Stored data
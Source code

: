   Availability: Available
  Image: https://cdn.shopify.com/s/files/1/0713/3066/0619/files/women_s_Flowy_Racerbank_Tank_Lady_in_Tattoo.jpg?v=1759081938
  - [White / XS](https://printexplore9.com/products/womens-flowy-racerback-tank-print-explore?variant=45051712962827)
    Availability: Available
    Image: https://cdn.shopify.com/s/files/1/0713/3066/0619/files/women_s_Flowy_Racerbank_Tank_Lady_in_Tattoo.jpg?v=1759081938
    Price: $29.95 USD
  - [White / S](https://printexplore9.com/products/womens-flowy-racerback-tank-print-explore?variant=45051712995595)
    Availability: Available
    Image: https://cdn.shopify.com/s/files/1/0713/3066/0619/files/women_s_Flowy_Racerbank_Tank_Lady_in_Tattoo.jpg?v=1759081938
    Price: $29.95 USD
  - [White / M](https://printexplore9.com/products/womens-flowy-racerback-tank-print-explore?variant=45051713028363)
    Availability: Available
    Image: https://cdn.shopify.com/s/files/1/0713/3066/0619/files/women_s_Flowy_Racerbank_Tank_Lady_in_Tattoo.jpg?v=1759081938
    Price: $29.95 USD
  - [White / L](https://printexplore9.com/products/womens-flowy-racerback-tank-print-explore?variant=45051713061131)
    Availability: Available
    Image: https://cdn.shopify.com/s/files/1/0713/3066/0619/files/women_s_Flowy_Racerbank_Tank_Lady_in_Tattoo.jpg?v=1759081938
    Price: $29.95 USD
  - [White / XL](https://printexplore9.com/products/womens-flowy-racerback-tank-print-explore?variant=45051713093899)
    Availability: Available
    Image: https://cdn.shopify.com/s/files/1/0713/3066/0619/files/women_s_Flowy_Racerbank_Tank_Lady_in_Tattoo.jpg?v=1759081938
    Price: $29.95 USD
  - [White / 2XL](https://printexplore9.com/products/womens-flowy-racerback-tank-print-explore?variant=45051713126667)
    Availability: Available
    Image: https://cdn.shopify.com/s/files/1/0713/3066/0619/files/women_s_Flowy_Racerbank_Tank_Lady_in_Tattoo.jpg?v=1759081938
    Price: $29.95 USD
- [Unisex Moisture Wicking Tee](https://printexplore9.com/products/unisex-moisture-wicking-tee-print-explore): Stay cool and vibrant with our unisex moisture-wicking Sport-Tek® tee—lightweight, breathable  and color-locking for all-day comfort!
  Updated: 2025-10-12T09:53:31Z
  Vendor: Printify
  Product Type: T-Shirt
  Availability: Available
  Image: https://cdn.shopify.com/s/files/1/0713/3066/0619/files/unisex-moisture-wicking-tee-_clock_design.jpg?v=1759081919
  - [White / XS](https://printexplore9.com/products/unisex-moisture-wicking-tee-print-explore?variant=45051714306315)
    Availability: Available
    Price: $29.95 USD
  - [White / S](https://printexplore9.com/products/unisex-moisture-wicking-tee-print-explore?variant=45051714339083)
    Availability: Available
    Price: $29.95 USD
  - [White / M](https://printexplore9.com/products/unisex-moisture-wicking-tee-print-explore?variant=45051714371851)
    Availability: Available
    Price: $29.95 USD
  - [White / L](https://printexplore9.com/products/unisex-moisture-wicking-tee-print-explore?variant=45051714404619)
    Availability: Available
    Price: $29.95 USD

---

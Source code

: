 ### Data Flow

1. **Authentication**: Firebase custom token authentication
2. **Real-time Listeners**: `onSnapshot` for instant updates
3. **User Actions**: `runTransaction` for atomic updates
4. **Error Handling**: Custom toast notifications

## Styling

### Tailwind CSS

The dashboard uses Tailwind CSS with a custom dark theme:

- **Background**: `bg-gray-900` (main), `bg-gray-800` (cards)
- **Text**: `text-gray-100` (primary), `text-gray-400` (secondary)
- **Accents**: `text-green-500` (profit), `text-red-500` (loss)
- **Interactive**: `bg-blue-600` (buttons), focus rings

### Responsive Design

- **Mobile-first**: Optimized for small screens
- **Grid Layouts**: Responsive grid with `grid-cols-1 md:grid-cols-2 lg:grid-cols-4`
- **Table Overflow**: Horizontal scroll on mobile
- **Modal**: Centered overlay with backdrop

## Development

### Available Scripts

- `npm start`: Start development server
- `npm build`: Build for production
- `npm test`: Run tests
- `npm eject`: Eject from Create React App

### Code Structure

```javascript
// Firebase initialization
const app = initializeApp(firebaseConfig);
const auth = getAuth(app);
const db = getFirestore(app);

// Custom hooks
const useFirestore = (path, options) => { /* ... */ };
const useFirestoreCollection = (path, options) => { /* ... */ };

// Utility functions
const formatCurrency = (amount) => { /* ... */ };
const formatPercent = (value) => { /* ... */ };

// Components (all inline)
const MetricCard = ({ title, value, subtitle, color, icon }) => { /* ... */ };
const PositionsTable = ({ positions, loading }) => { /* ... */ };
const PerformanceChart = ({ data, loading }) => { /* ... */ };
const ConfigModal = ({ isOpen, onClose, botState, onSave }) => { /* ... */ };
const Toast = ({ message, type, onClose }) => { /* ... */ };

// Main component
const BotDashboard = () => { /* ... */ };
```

EXERCISE DIRECTIONS: Which lines in the records above contain the string "color"? Copy them.

THE COMPLETED TASK:
- [Unisex Moisture Wicking Tee](https://printexplore9.com/products/unisex-moisture-wicking-tee-print-explore): Stay cool and vibrant with our unisex moisture-wicking Sport-Tek® tee—lightweight, breathable  and color-locking for all-day comfort!
const MetricCard = ({ title, value, subtitle, color, icon }) => { /* ... */ };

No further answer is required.